Sunday, 5 February 2017

Black Damnation II: Mocha Bomb

Origin: Belgium/Netherlands | Date: 2011 | ABV: 12% | On The Beer Nut: September 2011

This imperial stout had me thinking about the role of coffee in beers. When it's used properly it's all about the freshness, giving the sensation of walking into a warm coffeehouse on a cold day. I can't imagine that coffee ages well when used in beer, even particularly robust ones. And Black Damnation II is certainly robust, constructed by blending two imperial stouts from Struise with a whisky-cask-aged one from De Molen, resulting in a 12% ABV masterpiece which I described in 2011 as tasting like an Irish coffee.
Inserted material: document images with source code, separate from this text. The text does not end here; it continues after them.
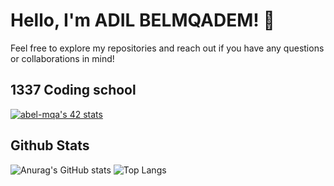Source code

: # Hello, I'm ADIL BELMQADEM! 👋

Feel free to explore my repositories and reach out if you have any questions or collaborations in mind!

## 1337 Coding school

[![abel-mqa's 42 stats](https://badge.mediaplus.ma/binary/abel-mqa)](https://github.com/oakoudad/badge42)

## Github Stats

![Anurag's GitHub stats](https://github-readme-stats.vercel.app/api?username=belmqadem&show_icons=true&theme=shadow_blue&show_owner=true&card_width=400px)
![Top Langs](https://github-readme-stats.vercel.app/api/top-langs/?username=belmqadem&layout=compact&theme=shadow_blue&card_width=400px)
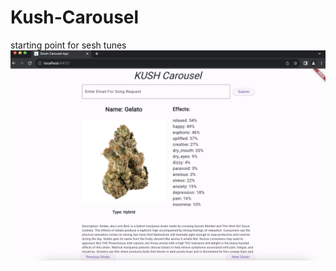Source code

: # Kush-Carousel
starting point for sesh tunes
![alt text](https://github.com/cabmeron/Kush-Carousel/blob/main/example.png)
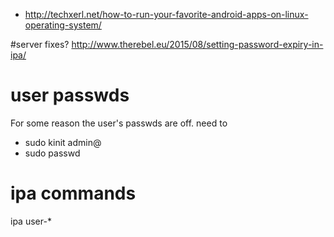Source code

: * http://techxerl.net/how-to-run-your-favorite-android-apps-on-linux-operating-system/


#server fixes?
http://www.therebel.eu/2015/08/setting-password-expiry-in-ipa/


# user passwds

For some reason the user's passwds are off.  need to 
- sudo kinit admin@<domain>
- sudo passwd <user>

# ipa  commands

ipa user-*
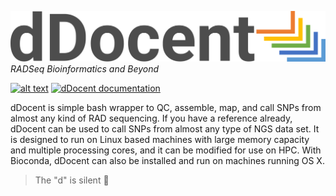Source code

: ![logo](logo.png)
_RADSeq Bioinformatics and Beyond_

[![alt text](https://anaconda.org/bioconda/ddocent/badges/downloads.svg)](https://anaconda.org/bioconda/ddocent) 
[![dDocent documentation](https://img.shields.io/badge/documentation-website-informational?logo=Read%20The%20Docs&logoColor=white)](https://www.ddocent.com)

dDocent is simple bash wrapper to QC, assemble, map, and call SNPs from almost any kind of RAD sequencing. If you have a reference already, dDocent can be used to call SNPs from almost any type of NGS data set. It is designed to run on Linux based machines with large memory capacity and multiple processing cores, and it can be modified for use on HPC. With Bioconda, dDocent can also be installed and run on machines running OS X.


> The "d" is silent 🤫
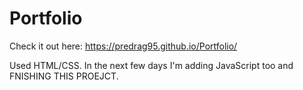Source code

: # Portfolio

Check it out here: https://predrag95.github.io/Portfolio/

Used HTML/CSS. In the next few days I'm adding JavaScript too and FNISHING THIS PROEJCT.
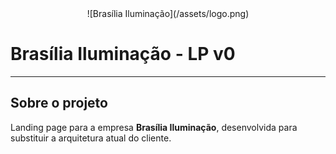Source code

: <div align="center">
![Brasília Iluminação](/assets/logo.png)
</div>

# Brasília Iluminação - LP v0

---

## Sobre o projeto

Landing page para a empresa **Brasília Iluminação**, desenvolvida para substituir a arquitetura atual do cliente.
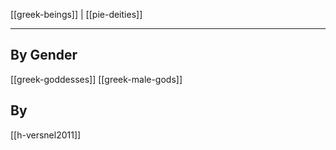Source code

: [[greek-beings]] | [[pie-deities]]

---

## By Gender
[[greek-goddesses]]
[[greek-male-gods]]

## By 

[[h-versnel2011]]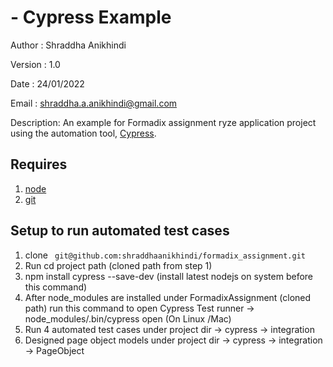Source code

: # - Cypress Example

Author : Shraddha Anikhindi

Version : 1.0

Date   : 24/01/2022

Email  : shraddha.a.anikhindi@gmail.com

Description:
An example for Formadix assignment ryze application project using the automation tool, [Cypress](httpswww.cypress.io). 




## Requires
1. [node](httpsnodejs.orgen)
1. [git](httpsgit-scm.com)

## Setup to run automated test cases
1. clone ` git@github.com:shraddhaanikhindi/formadix_assignment.git`
2. Run cd project path (cloned path from step 1)
3. npm install cypress --save-dev (install latest nodejs on system before this command)
4. After node_modules are installed under FormadixAssignment (cloned path) run this command to open Cypress Test runner -> node_modules/.bin/cypress open (On Linux /Mac)
5. Run 4 automated test cases under project dir -> cypress -> integration 
6. Designed page object models under project dir -> cypress -> integration -> PageObject





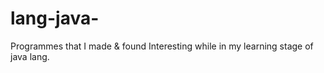 # lang-java-
Programmes that I made &amp; found Interesting while in my learning stage of java lang. 
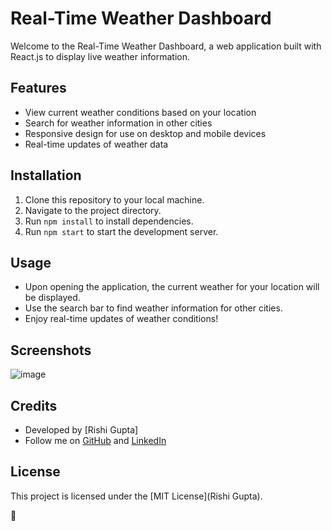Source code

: # Real-Time Weather Dashboard

Welcome to the Real-Time Weather Dashboard, a web application built with React.js to display live weather information.

## Features
- View current weather conditions based on your location
- Search for weather information in other cities
- Responsive design for use on desktop and mobile devices
- Real-time updates of weather data

## Installation
1. Clone this repository to your local machine.
2. Navigate to the project directory.
3. Run `npm install` to install dependencies.
4. Run `npm start` to start the development server.

## Usage
- Upon opening the application, the current weather for your location will be displayed.
- Use the search bar to find weather information for other cities.
- Enjoy real-time updates of weather conditions!

## Screenshots
![image](https://github.com/GuptaRishi0070/Weather_Dashboard_React/assets/108511606/cb520b29-b1a0-452c-bf1f-aac4ad96825b)


## Credits
- Developed by [Rishi Gupta]
- Follow me on [GitHub](https://github.com/GuptaRishi0070) and [LinkedIn](https://www.linkedin.com/in/rishi-gupta-54a3b4255/)

## License
This project is licensed under the [MIT License](Rishi Gupta).

📸
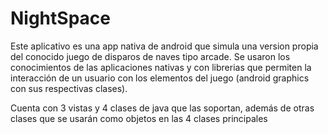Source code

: # NightSpace
Este aplicativo es una app nativa de android que simula una version propia del conocido juego de disparos de naves tipo
arcade. Se usaron los conocimientos de las aplicaciones nativas y con librerias que permiten la interacción de un usuario
con los elementos del juego (android graphics con sus respectivas clases).

Cuenta con 3 vistas y 4 clases de java que las soportan, además de otras clases que se usarán como objetos en las 4 clases principales
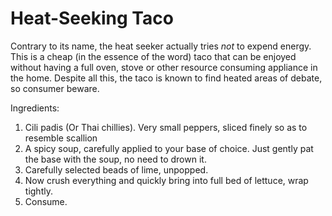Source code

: # Heat-Seeking Taco
Contrary to its name, the heat seeker actually tries *not* to expend energy. This is a cheap (in the essence of the word) taco that can be enjoyed without having a full oven, stove or other resource consuming appliance in the home. Despite all this, the taco is known to find heated areas of debate, so consumer beware.

Ingredients:
1. Cili padis (Or Thai chillies). Very small peppers, sliced finely so as to resemble scallion
2. A spicy soup, carefully applied to your base of choice. Just gently pat the base with the soup, no need to drown it.
3. Carefully selected beads of lime, unpopped.
4. Now crush everything and quickly bring into full bed of lettuce, wrap tightly.
5. Consume.
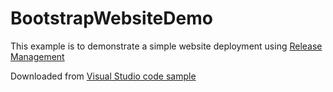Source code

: # BootstrapWebsiteDemo
This example is to demonstrate a simple website deployment using [Release Management](https://www.visualstudio.com/features/release-management-vs)


Downloaded from [Visual Studio code sample](https://code.msdn.microsoft.com/ASPNET-MVC-4-Bootstrap-21f6031e#content)


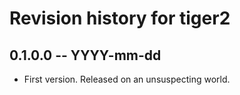 # Revision history for tiger2

## 0.1.0.0 -- YYYY-mm-dd

* First version. Released on an unsuspecting world.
Not so much any more. Time has harshened what should be a really smooth experience. I blame the yeast: there's a substantial layer of sludge in the bottom of the small bottle and a definite autolytic twang in the flavour, a beefy Bovril taint upsetting the equilibrium. The coffee is still there but, as I suspected, it has lost its fresh oils and instead tastes burnt and bitter. There's a rusty metallic note as well and I've no idea where that might have come from -- oxidation maybe? -- but it's another bum note in a beer that already has enough of them.

I thought I had this ageing system down: that strong and dark aged beautifully indefinitely, but this is one of the strongest and darkest I've had on here and it's definitely gone to perdition.